# [EXERCISE DETAILS]
Look through the data below and show every line that includes "https".

# [GIVEN DATA]
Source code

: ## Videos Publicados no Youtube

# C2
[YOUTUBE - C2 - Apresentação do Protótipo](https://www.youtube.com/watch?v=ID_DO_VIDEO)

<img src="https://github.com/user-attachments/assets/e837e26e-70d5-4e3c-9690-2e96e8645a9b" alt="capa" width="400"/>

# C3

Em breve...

# [WRITTEN ANSWER]
[YOUTUBE - C2 - Apresentação do Protótipo](https://www.youtube.com/watch?v=ID_DO_VIDEO)
<img src="https://github.com/user-attachments/assets/e837e26e-70d5-4e3c-9690-2e96e8645a9b" alt="capa" width="400"/>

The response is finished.